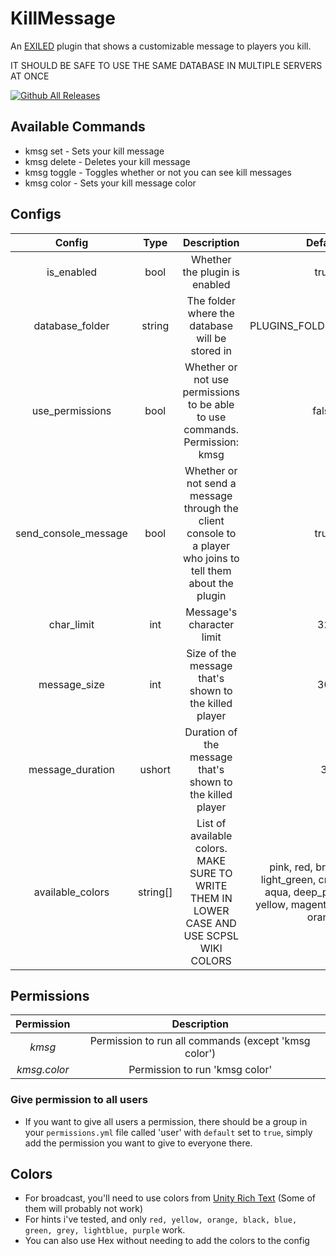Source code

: # KillMessage

An [EXILED](https://github.com/Exiled-Team/EXILED) plugin that shows a customizable message to players you kill.

IT SHOULD BE SAFE TO USE THE SAME DATABASE IN MULTIPLE SERVERS AT ONCE

[![Github All Releases](https://img.shields.io/github/downloads/GabiRP/KillMessage/total?color=blue&style=for-the-badge)]()

## Available Commands

- kmsg set - Sets your kill message
- kmsg delete - Deletes your kill message
- kmsg toggle - Toggles whether or not you can see kill messages
- kmsg color - Sets your kill message color

## Configs

|        Config        |   Type   |                                                  Description                                                 |                                                       Default                                                      |
|:--------------------:|:--------:|:------------------------------------------------------------------------------------------------------------:|:------------------------------------------------------------------------------------------------------------------:|
|      is_enabled      |   bool   |                                         Whether the plugin is enabled                                        |                                                        true                                                        |
|    database_folder   |  string  |                                The folder where the database will be stored in                               |                                             PLUGINS_FOLDER/KillMessage                                             |
|    use_permissions   |   bool   |                  Whether or not use permissions to be able to use commands. Permission: kmsg                 |                                                        false                                                       |
| send_console_message |   bool   | Whether or not send a message through the client console to a player who joins to tell them about the plugin |                                                        true                                                        |
|      char_limit      |    int   |                                           Message's character limit                                          |                                                         32                                                         |
|     message_size     |    int   |                             Size of the message that's shown to the killed player                            |                                                         30                                                         |
|   message_duration   |  ushort  |                           Duration of the message that's shown to the killed player                          |                                                          3                                                         |
|   available_colors   | string[] |           List of available colors. MAKE SURE TO WRITE THEM IN LOWER CASE AND USE SCPSL WIKI COLORS          | pink, red, brown, silver, light_green, crimson, cyan, aqua, deep_pink, tomato, yellow, magenta, blue_green, orange |


## Permissions

| **Permission** |                    **Description**                   |
|:--------------:|:----------------------------------------------------:|
|     _kmsg_     | Permission to run all commands (except 'kmsg color') |
|  _kmsg.color_  |            Permission to run 'kmsg color'            |

### Give permission to all users

- If you want to give all users a permission, there should be a group in your ``permissions.yml`` file called 'user' with ``default`` set to ``true``, simply add the permission you want to give to everyone there.

## Colors

- For broadcast, you'll need to use colors from [Unity Rich Text](https://docs.unity3d.com/Packages/com.unity.ugui@1.0/manual/StyledText.html) (Some of them will probably not work)
- For hints i've tested, and only ``red, yellow, orange, black, blue, green, grey, lightblue, purple`` work.
- You can also use Hex without needing to add the colors to the config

:::

## WHAT IS REQUIRED
Your answer should be a single number: the count of lines in the records that contain "work".

## FINAL ANSWER
2